For a long while she simply sat at his side, the waiting taking its toll on her.
She could not say how much time passed. She heard his breath become still and then she did what she had to do, what her father had asked her to do but a few days ago.
‘I will die,’ he had said then, still able to speak coherently at the time, ‘and you must preserve what is left of me for the Dream of Embers.’
If Shala hadn’t sat right next to him, there would be no chance of her hearing his rasping voice, strained and hoarse.
‘You will not die and I will not put a spell on you that will seal your death so that there is no return!’ Shala spoke harshly.
‘You must!’ he said, and then coughed painfully in his excitement. ‘If the spell is not wrought in time my soul will be gone from this world and then one day you must go to Nem Nemuris and strengthen the Dream. No my child, I can still do it, rather let it be me. I would ask one of the disciples and leave you out of this deed, but you are the only one powerful enough to do it, and worthy besides, my own blood!’
Shala would have protested still had her father but the strength to continue in debate, but there was already little left of him. Now at death she had nothing else to do than honour his wish. Again she dipped her hands in the bowl of water.

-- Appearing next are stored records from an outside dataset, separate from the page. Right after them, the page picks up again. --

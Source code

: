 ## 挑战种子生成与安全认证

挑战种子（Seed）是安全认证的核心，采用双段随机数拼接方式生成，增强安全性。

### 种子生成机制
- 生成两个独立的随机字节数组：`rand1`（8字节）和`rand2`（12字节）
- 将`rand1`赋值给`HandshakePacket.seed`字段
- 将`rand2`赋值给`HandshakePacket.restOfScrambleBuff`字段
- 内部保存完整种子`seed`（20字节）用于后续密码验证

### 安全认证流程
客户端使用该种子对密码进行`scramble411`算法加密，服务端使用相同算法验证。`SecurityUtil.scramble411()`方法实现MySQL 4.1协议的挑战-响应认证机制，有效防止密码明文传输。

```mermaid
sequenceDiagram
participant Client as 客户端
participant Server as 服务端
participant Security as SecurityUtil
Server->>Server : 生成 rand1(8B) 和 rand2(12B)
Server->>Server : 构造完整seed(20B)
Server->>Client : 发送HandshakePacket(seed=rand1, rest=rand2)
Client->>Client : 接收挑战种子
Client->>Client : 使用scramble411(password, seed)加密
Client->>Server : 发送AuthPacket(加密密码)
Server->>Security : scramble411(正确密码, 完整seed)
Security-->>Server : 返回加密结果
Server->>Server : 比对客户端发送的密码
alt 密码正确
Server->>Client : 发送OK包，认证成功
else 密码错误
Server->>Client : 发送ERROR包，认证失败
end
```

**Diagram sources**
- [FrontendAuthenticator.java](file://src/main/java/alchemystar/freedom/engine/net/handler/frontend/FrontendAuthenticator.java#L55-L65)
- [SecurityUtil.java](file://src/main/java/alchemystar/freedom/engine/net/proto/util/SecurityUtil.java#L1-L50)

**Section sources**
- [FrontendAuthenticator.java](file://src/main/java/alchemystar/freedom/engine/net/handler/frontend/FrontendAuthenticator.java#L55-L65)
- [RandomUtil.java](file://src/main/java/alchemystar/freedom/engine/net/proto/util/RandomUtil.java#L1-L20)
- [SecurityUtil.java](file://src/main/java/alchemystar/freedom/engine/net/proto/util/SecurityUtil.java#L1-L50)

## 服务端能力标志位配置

With resignation and great pain she held her hands out over her father’s body, shutting
her eyes, and then cast the spell. A web of light spun from her hands, branching quickly as light would if caught suddenly by a dozen different mirrors. Slowly then it flowed and eased onto her father, soaking into his skin. She looked down on him.
He looked better, his skin more pearly now than pale, the mottled areas gone and the wrinkles of his face fading miraculously. But he was completely quiet now, the low breathing gone, his chest still. It was done. ‘I love you Father.’ She kissed him on the brow, the skin already cold.
And Shala let fall her head on the bed, covering her face with her arms, and she cried inconsolably.